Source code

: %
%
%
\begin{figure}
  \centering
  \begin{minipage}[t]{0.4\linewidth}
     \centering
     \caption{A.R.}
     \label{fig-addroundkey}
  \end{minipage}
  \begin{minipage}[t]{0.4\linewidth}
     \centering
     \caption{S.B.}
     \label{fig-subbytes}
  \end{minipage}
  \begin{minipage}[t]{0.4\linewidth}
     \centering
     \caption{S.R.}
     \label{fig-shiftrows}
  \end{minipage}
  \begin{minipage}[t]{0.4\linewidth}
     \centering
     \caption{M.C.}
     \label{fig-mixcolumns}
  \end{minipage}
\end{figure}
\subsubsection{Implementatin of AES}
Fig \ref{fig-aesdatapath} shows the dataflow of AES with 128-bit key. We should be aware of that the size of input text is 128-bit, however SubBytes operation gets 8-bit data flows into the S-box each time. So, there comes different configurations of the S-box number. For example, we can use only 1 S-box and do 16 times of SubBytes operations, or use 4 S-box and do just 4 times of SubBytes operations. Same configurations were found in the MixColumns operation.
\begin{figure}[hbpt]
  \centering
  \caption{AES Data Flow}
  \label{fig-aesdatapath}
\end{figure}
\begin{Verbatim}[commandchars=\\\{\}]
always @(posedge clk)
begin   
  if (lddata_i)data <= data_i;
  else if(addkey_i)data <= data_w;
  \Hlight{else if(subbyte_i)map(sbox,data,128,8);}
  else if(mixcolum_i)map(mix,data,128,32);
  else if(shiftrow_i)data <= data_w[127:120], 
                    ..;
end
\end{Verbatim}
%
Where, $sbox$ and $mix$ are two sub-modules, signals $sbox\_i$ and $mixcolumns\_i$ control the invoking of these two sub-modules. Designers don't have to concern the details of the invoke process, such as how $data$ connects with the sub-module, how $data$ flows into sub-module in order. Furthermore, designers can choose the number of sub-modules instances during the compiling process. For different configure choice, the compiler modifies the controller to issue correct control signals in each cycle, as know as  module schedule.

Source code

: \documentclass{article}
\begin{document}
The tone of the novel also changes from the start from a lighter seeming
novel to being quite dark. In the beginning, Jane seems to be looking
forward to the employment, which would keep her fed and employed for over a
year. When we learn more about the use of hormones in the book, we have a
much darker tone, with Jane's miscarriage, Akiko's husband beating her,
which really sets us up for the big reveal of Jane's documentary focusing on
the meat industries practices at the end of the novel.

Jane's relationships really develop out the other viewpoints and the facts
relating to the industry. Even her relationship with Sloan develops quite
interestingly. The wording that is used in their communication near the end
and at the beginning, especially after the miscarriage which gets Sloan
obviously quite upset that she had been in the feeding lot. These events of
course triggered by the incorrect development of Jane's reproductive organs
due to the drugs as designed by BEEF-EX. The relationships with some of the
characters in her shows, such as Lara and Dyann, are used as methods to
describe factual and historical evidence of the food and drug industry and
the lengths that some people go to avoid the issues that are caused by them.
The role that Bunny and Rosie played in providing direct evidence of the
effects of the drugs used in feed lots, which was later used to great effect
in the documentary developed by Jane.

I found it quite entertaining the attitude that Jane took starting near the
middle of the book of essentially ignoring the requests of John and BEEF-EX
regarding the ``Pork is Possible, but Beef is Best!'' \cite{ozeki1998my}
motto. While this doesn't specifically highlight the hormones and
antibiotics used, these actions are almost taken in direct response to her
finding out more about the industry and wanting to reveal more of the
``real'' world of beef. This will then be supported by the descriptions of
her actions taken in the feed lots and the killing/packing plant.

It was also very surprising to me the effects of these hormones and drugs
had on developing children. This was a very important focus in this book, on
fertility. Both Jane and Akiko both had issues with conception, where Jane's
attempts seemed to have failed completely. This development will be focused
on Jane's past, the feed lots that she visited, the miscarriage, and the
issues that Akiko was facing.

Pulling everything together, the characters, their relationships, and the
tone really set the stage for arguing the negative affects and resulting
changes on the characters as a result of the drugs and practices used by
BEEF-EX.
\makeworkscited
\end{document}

+ + + + + + +

◆ INSTRUCTIONS FOR THE TASK ◆
Could you retype all of the records above exactly as they appear?

◆ ANSWER SPACE ◆
Source code

: %
%
%
\begin{figure}
  \centering
  \begin{minipage}[t]{0.4\linewidth}
     \centering
     \caption{A.R.}
     \label{fig-addroundkey}
  \end{minipage}
  \begin{minipage}[t]{0.4\linewidth}
     \centering
     \caption{S.B.}
     \label{fig-subbytes}
  \end{minipage}
  \begin{minipage}[t]{0.4\linewidth}
     \centering
     \caption{S.R.}
     \label{fig-shiftrows}
  \end{minipage}
  \begin{minipage}[t]{0.4\linewidth}
     \centering
     \caption{M.C.}
     \label{fig-mixcolumns}
  \end{minipage}
\end{figure}
\subsubsection{Implementatin of AES}
Fig \ref{fig-aesdatapath} shows the dataflow of AES with 128-bit key. We should be aware of that the size of input text is 128-bit, however SubBytes operation gets 8-bit data flows into the S-box each time. So, there comes different configurations of the S-box number. For example, we can use only 1 S-box and do 16 times of SubBytes operations, or use 4 S-box and do just 4 times of SubBytes operations. Same configurations were found in the MixColumns operation.
\begin{figure}[hbpt]
  \centering
  \caption{AES Data Flow}
  \label{fig-aesdatapath}
\end{figure}
\begin{Verbatim}[commandchars=\\\{\}]
always @(posedge clk)
begin   
  if (lddata_i)data <= data_i;
  else if(addkey_i)data <= data_w;
  \Hlight{else if(subbyte_i)map(sbox,data,128,8);}
  else if(mixcolum_i)map(mix,data,128,32);
  else if(shiftrow_i)data <= data_w[127:120], 
                    ..;
end
\end{Verbatim}
%
Where, $sbox$ and $mix$ are two sub-modules, signals $sbox\_i$ and $mixcolumns\_i$ control the invoking of these two sub-modules. Designers don't have to concern the details of the invoke process, such as how $data$ connects with the sub-module, how $data$ flows into sub-module in order. Furthermore, designers can choose the number of sub-modules instances during the compiling process. For different configure choice, the compiler modifies the controller to issue correct control signals in each cycle, as know as  module schedule.

Source code

: \documentclass{article}
\begin{document}
The tone of the novel also changes from the start from a lighter seeming
novel to being quite dark. In the beginning, Jane seems to be looking
forward to the employment, which would keep her fed and employed for over a
year. When we learn more about the use of hormones in the book, we have a
much darker tone, with Jane's miscarriage, Akiko's husband beating her,
which really sets us up for the big reveal of Jane's documentary focusing on
the meat industries practices at the end of the novel.

Jane's relationships really develop out the other viewpoints and the facts
relating to the industry. Even her relationship with Sloan develops quite
interestingly. The wording that is used in their communication near the end
and at the beginning, especially after the miscarriage which gets Sloan
obviously quite upset that she had been in the feeding lot. These events of
course triggered by the incorrect development of Jane's reproductive organs
due to the drugs as designed by BEEF-EX. The relationships with some of the
characters in her shows, such as Lara and Dyann, are used as methods to
describe factual and historical evidence of the food and drug industry and
the lengths that some people go to avoid the issues that are caused by them.
The role that Bunny and Rosie played in providing direct evidence of the
effects of the drugs used in feed lots, which was later used to great effect
in the documentary developed by Jane.

I found it quite entertaining the attitude that Jane took starting near the
middle of the book of essentially ignoring the requests of John and BEEF-EX
regarding the ``Pork is Possible, but Beef is Best!'' \cite{ozeki1998my}
motto. While this doesn't specifically highlight the hormones and
antibiotics used, these actions are almost taken in direct response to her
finding out more about the industry and wanting to reveal more of the
``real'' world of beef. This will then be supported by the descriptions of
her actions taken in the feed lots and the killing/packing plant.

It was also very surprising to me the effects of these hormones and drugs
had on developing children. This was a very important focus in this book, on
fertility. Both Jane and Akiko both had issues with conception, where Jane's
attempts seemed to have failed completely. This development will be focused
on Jane's past, the feed lots that she visited, the miscarriage, and the
issues that Akiko was facing.

Pulling everything together, the characters, their relationships, and the
tone really set the stage for arguing the negative affects and resulting
changes on the characters as a result of the drugs and practices used by
BEEF-EX.
\makeworkscited
\end{document}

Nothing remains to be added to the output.